聖書の中に、このような自分自身の罪と悲惨さと徹底的に向き合った人がいます。それが使徒パウロです。ローマ書7章18節からお読みします。「私は、自分のうちに、すなわち、自分の肉のうちに善が住んでいないことを知っています。私には良いことをしたいという願いがいつもあるのに、実行できないからです。私は、したいと願う善を行わないで、したくない悪を行っています。私が自分でしたくないことをしているなら、それを行っているのは、もはや私ではなくて、私のうちに住んでいる罪です。そういうわけで、善を行いたいと願っている、その私に悪が存在するという原理を、私は見出します。私は、内なる人としては、神の律法を喜んでいますが、私のからだには異なる律法があって、それが私の心の律法に対し戦いを挑み、私を、からだにある罪の律法のうちにとりこにしていることが分かるのです。私は本当にみじめな人間です。だれが、この死のからだから、私を救い出してくれるのでしょうか」。これは魂の叫びです。自分がしたいと思っている善を行えず、自分が憎んでいる悪を行ってしまう「私」。したいと願う善を行わないで、したくない悪を行っている「私」。こうしたまったくの対極にある「私」の間から聞こえて来る呻きのような叫びです。「私は本当にみじめな人間です。だれがこの死のからだから、私を救い出してくれるのでしょうか」。

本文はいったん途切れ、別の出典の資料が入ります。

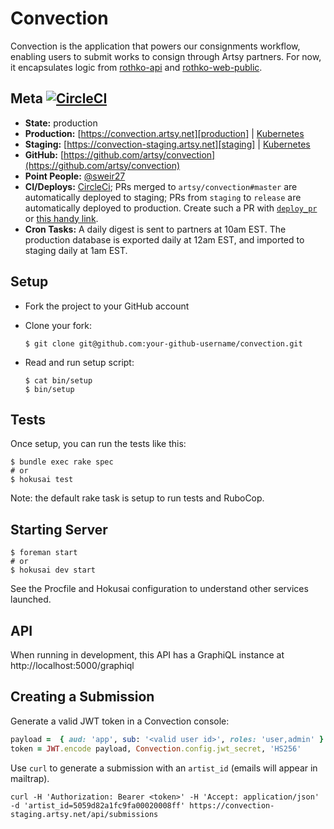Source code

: # Convection 
Convection is the application that powers our consignments workflow, enabling users to submit works to consign through Artsy partners. For now, it encapsulates logic from [rothko-api] and [rothko-web-public].

## Meta [![CircleCI][badge]][circleci]
- **State:** production
- **Production:** [https://convection.artsy.net][production] | [Kubernetes][production_k8]
- **Staging:** [https://convection-staging.artsy.net][staging] | [Kubernetes][staging_k8]
- **GitHub:** [https://github.com/artsy/convection](https://github.com/artsy/convection)
- **Point People:** [@sweir27]
- **CI/Deploys:** [CircleCi](https://circleci.com/gh/artsy/convection); PRs merged to `artsy/convection#master` are automatically deployed to staging; PRs from `staging` to `release` are automatically deployed to production. Create such a PR with [`deploy_pr`][deploy_pr] or [this handy link][deploy].
- **Cron Tasks:** A daily digest is sent to partners at 10am EST. The production database is exported daily at 12am EST, and imported to staging daily at 1am EST. 

## Setup

- Fork the project to your GitHub account

- Clone your fork:

  ```
  $ git clone git@github.com:your-github-username/convection.git
  ```

- Read and run setup script:
  ```
  $ cat bin/setup
  $ bin/setup
  ```

## Tests

Once setup, you can run the tests like this:

```
$ bundle exec rake spec
# or
$ hokusai test
```

Note: the default rake task is setup to run tests and RuboCop.

## Starting Server

```
$ foreman start
# or
$ hokusai dev start
```

See the Procfile and Hokusai configuration to understand other services launched.

## API

When running in development, this API has a GraphiQL instance at http://localhost:5000/graphiql

## Creating a Submission

Generate a valid JWT token in a Convection console:

```ruby
payload =  { aud: 'app', sub: '<valid user id>', roles: 'user,admin' }
token = JWT.encode payload, Convection.config.jwt_secret, 'HS256'
```

Use `curl` to generate a submission with an `artist_id` (emails will appear in
mailtrap).

```
curl -H 'Authorization: Bearer <token>' -H 'Accept: application/json' -d 'artist_id=5059d82a1fc9fa00020008ff' https://convection-staging.artsy.net/api/submissions
```

[badge]: https://circleci.com/gh/artsy/convection.svg?style=svg&circle-token=cf452a49d5399e749ebbb85a0843d6111b79c9aa
[circleci]: https://circleci.com/gh/artsy/convection
[rothko-api]: https://github.com/artsy/rothko-api
[rothko-web-public]: https://github.com/artsy/rothko-web-public
[production]: https://convection.artsy.net
[production_k8]: https://kubernetes.artsy.net/#!/deployment/default/convection-web
[staging]: https://convection-staging.artsy.net
[staging_k8]: https://kubernetes-staging.artsy.net/#!/deployment/default/convection-web
[@sweir27]: https://github.com/sweir27
[deploy_pr]: https://github.com/jonallured/deploy_pr
[deploy]: https://github.com/artsy/convection/compare/release...staging?expand=1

16世紀のドイツで作られた『ハイデルベルク信仰問答』は、第一問で「生きるにも死ぬにも唯一つの慰めは何か」と問い、「私たちが生きるにも死ぬにも、身体も魂も、私たちの贖い主キリストのものとされること」と答えます。続く第二問では、そのような慰めのうちに生き、死ぬために私たちが知らなければならないことを三つ挙げます。「第一に、どれほどわたしの罪と悲惨が大きいか、第二に、どうすればあらゆる罪と悲惨から救われるか、第三に、どのようにこの救いに対して神に感謝すべきか、ということです」と。この「悲惨」、「みじめ」と訳されるドイツ語の「Elend」について、加藤常昭先生が、故郷を追われて帰るところを持たない人の姿を現す言葉だと述べておられます。本当は帰りたいのに帰れない。帰るすべを持たない人間の姿。それは迷子になってしまったというよりも、ちょうどあのルカ15章の「放蕩息子のたとえ」に出て来る弟息子の姿のようなものです。自分の力では父のもとに帰れない。帰るべき場所に帰ることができない人間のみじめさ、本当の安心、本当の居場所を持つことのできない人間のみじめさ。このみじめさの中に身を置くとき、私たちの心には一層の故郷への憧れが強まります。帰りたいのに帰れないみじめさの中で、一層強く自分を迎えてくれるお方の存在が迫ってくるのです。
故郷に帰れない私を迎えてくださる救い主の存在。「あなたはわたしの愛する子だ」と言って、はばかることなく罪に汚れた私を受け止めてくれる父としての神の愛。私たちを罪とみじめ悲惨から救い出して、神の子どもとしてくださるために父なる神さまが与えてくださったのが、神の御子イエス・キリストです。それで次回、私たちはこの御子イエス・キリストのお姿に触れることになります。私たちを罪とそのみじめさから救い出してくださる救い主、神の御子イエス・キリストを仰ぎ、待ち望みましょう。